はっとして顔を上げると、目の前に茶色がかった髪に甘いマスクの美青年が立っていた。


「ん?もしかして君が噂の………?」


私は首をかしげた。

…………噂ってなんのこと?


早坂君が怪訝そうな声を出す。


「兄貴?なんで今日家にいんだよ。出掛けるからいないって言ってたじゃねーか」

「小百合から面白そうなことを聞いたんでね。出掛けられるわけがないだろ?それとも何?俺が出掛けてないと不都合なことでもあった?」


と早坂君のお兄さんがニヤニヤと面白そうに聞くと、早坂君はぎゅっと顔をしかめた。


わっ……!

早坂君が口で勝てないなんて………

てか早坂君にお兄さんなんていたんだ!


私が驚いているとお兄さんはまた体の向きをくるりと反転させて、


「初めまして。健人の兄のアキラです。いつも弟が世話になってるよ」


と端正な顔に笑みを浮かべて言った。


「いえっ……あっ、私は白崎葵衣と言います。私こそいつも、早坂君にはお世話になってて……」

「葵衣ちゃんね。
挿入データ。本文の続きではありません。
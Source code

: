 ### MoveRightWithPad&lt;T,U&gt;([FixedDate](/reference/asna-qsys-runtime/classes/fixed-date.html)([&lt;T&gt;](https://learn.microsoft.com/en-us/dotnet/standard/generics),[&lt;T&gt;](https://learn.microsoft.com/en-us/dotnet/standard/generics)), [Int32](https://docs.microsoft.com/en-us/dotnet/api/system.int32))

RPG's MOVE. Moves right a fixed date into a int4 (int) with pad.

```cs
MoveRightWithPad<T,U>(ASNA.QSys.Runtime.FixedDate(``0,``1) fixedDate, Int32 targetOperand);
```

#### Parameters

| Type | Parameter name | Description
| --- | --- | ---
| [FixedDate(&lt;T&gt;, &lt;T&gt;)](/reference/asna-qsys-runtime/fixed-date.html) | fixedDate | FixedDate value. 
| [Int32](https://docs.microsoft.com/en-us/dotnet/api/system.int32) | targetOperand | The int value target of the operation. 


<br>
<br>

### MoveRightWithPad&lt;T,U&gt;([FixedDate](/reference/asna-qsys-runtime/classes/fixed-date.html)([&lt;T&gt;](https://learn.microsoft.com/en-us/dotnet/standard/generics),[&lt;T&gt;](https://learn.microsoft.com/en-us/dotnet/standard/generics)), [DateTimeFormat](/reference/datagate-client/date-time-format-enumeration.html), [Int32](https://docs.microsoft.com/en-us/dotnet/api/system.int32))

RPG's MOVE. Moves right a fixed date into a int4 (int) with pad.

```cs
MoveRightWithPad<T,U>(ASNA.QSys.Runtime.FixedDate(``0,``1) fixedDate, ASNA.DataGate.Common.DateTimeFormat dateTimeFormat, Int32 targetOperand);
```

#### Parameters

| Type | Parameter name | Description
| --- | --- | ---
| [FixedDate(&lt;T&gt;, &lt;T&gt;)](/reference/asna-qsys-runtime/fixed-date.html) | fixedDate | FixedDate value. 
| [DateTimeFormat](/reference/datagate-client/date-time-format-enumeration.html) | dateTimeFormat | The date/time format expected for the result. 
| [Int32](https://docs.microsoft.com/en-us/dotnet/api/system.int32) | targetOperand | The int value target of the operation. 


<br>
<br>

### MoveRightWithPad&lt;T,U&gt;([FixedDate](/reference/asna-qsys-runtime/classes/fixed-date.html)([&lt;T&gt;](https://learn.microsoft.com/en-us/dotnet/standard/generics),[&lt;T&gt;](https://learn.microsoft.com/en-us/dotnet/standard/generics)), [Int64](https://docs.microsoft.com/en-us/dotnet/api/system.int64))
これからよろしく」

「はっ、はいっ」


顔が自然と火照ってくるのが分かる。

だってこんな美形に話しかけられて、普通に対応できる方がおかしいに決まっているじゃない……!


でも確かにこの二人が兄弟というのも妙に頷ける。

早坂君が「氷の王子」だとすると、彰さんはいかにも正統派の王子様という感じだ。


甘いマスクに甘い声。

こんな声で囁かれたら、女の人達はひとたまりもなく墜ちてしまうに違いない。


タイプは異なるが、よくよく見ると顔の作りはやはりどことなく二人は似ていて、二人並ぶ美しい姿に思わずため息がこぼれる。


はあ………女のわたしって一体………


私は甘い声に勝てるはずもなく彰さんに促されるまま、しぶしぶと玄関に足を踏み入れた。